There seem to be few records from Sri Lanka, though a number of strandings have been noted in Pakistan.

World Distribution: The Finless Porpoise is found in coastal waters of the Indo-Pacific, from Pakistan and India to China, Korea and Japan, including South-East Asia and Indonesia. In China, it shares the habitat of the highly endangered Beiji Lipotes vexillifer, a river dolphin, in the Yangtze River.

Could Be Confused With: There is a possibility of confusion with the Irrawaddy Dolphin Orcaella brevirostris, which also occurs in the same area.

Finless Porpoise Small The shade is more blue than gray. Dorsal fin absent
Irrawaddy Dolphin Relatively large The shade is more gray than blue.
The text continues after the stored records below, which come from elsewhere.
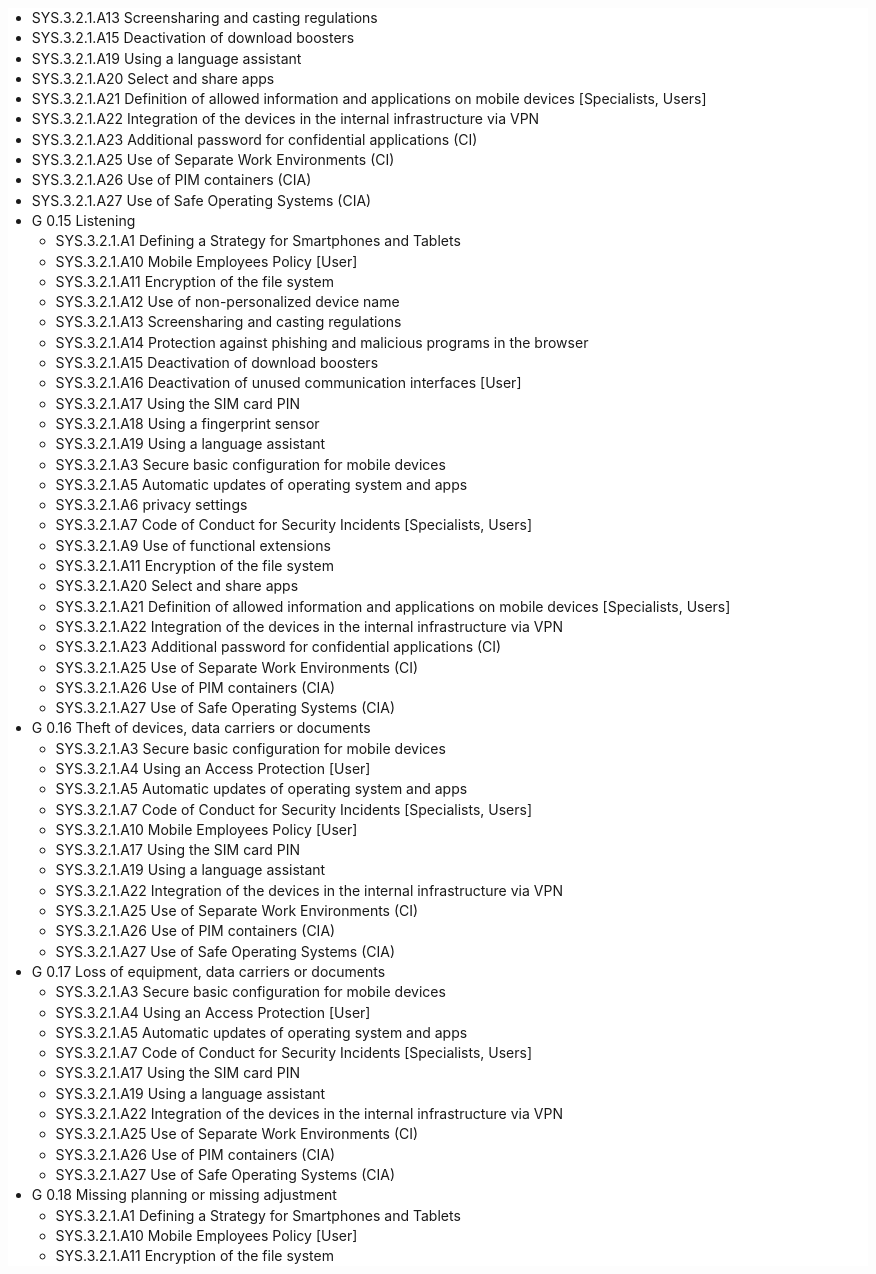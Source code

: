   * SYS.3.2.1.A13 Screensharing and casting regulations
  * SYS.3.2.1.A15 Deactivation of download boosters
  * SYS.3.2.1.A19 Using a language assistant
  * SYS.3.2.1.A20 Select and share apps
  * SYS.3.2.1.A21 Definition of allowed information and applications on mobile devices [Specialists, Users]
  * SYS.3.2.1.A22 Integration of the devices in the internal infrastructure via VPN
  * SYS.3.2.1.A23 Additional password for confidential applications (CI)
  * SYS.3.2.1.A25 Use of Separate Work Environments (CI)
  * SYS.3.2.1.A26 Use of PIM containers (CIA)
  * SYS.3.2.1.A27 Use of Safe Operating Systems (CIA)
* G 0.15 Listening
  * SYS.3.2.1.A1 Defining a Strategy for Smartphones and Tablets
  * SYS.3.2.1.A10 Mobile Employees Policy [User]
  * SYS.3.2.1.A11 Encryption of the file system
  * SYS.3.2.1.A12 Use of non-personalized device name
  * SYS.3.2.1.A13 Screensharing and casting regulations
  * SYS.3.2.1.A14 Protection against phishing and malicious programs in the browser
  * SYS.3.2.1.A15 Deactivation of download boosters
  * SYS.3.2.1.A16 Deactivation of unused communication interfaces [User]
  * SYS.3.2.1.A17 Using the SIM card PIN
  * SYS.3.2.1.A18 Using a fingerprint sensor
  * SYS.3.2.1.A19 Using a language assistant
  * SYS.3.2.1.A3 Secure basic configuration for mobile devices
  * SYS.3.2.1.A5 Automatic updates of operating system and apps
  * SYS.3.2.1.A6 privacy settings
  * SYS.3.2.1.A7 Code of Conduct for Security Incidents [Specialists, Users]
  * SYS.3.2.1.A9 Use of functional extensions
  * SYS.3.2.1.A11 Encryption of the file system
  * SYS.3.2.1.A20 Select and share apps
  * SYS.3.2.1.A21 Definition of allowed information and applications on mobile devices [Specialists, Users]
  * SYS.3.2.1.A22 Integration of the devices in the internal infrastructure via VPN
  * SYS.3.2.1.A23 Additional password for confidential applications (CI)
  * SYS.3.2.1.A25 Use of Separate Work Environments (CI)
  * SYS.3.2.1.A26 Use of PIM containers (CIA)
  * SYS.3.2.1.A27 Use of Safe Operating Systems (CIA)
* G 0.16 Theft of devices, data carriers or documents
  * SYS.3.2.1.A3 Secure basic configuration for mobile devices
  * SYS.3.2.1.A4 Using an Access Protection [User]
  * SYS.3.2.1.A5 Automatic updates of operating system and apps
  * SYS.3.2.1.A7 Code of Conduct for Security Incidents [Specialists, Users]
  * SYS.3.2.1.A10 Mobile Employees Policy [User]
  * SYS.3.2.1.A17 Using the SIM card PIN
  * SYS.3.2.1.A19 Using a language assistant
  * SYS.3.2.1.A22 Integration of the devices in the internal infrastructure via VPN
  * SYS.3.2.1.A25 Use of Separate Work Environments (CI)
  * SYS.3.2.1.A26 Use of PIM containers (CIA)
  * SYS.3.2.1.A27 Use of Safe Operating Systems (CIA)
* G 0.17 Loss of equipment, data carriers or documents
  * SYS.3.2.1.A3 Secure basic configuration for mobile devices
  * SYS.3.2.1.A4 Using an Access Protection [User]
  * SYS.3.2.1.A5 Automatic updates of operating system and apps
  * SYS.3.2.1.A7 Code of Conduct for Security Incidents [Specialists, Users]
  * SYS.3.2.1.A17 Using the SIM card PIN
  * SYS.3.2.1.A19 Using a language assistant
  * SYS.3.2.1.A22 Integration of the devices in the internal infrastructure via VPN
  * SYS.3.2.1.A25 Use of Separate Work Environments (CI)
  * SYS.3.2.1.A26 Use of PIM containers (CIA)
  * SYS.3.2.1.A27 Use of Safe Operating Systems (CIA)
* G 0.18 Missing planning or missing adjustment
  * SYS.3.2.1.A1 Defining a Strategy for Smartphones and Tablets
  * SYS.3.2.1.A10 Mobile Employees Policy [User]
  * SYS.3.2.1.A11 Encryption of the file system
Dorsal fin with rounded tip present

Diagnostic Features: At sea, Absence of dorsal fin, rounded melon, absence of beak.

Stranded specimens: There are 13 to 22 pairs of spade-shaped teeth in each jaw. The shape of the teeth, and the tubercles on the back where the dorsal fin should be make it easy to identify a dead Finless Porpoise.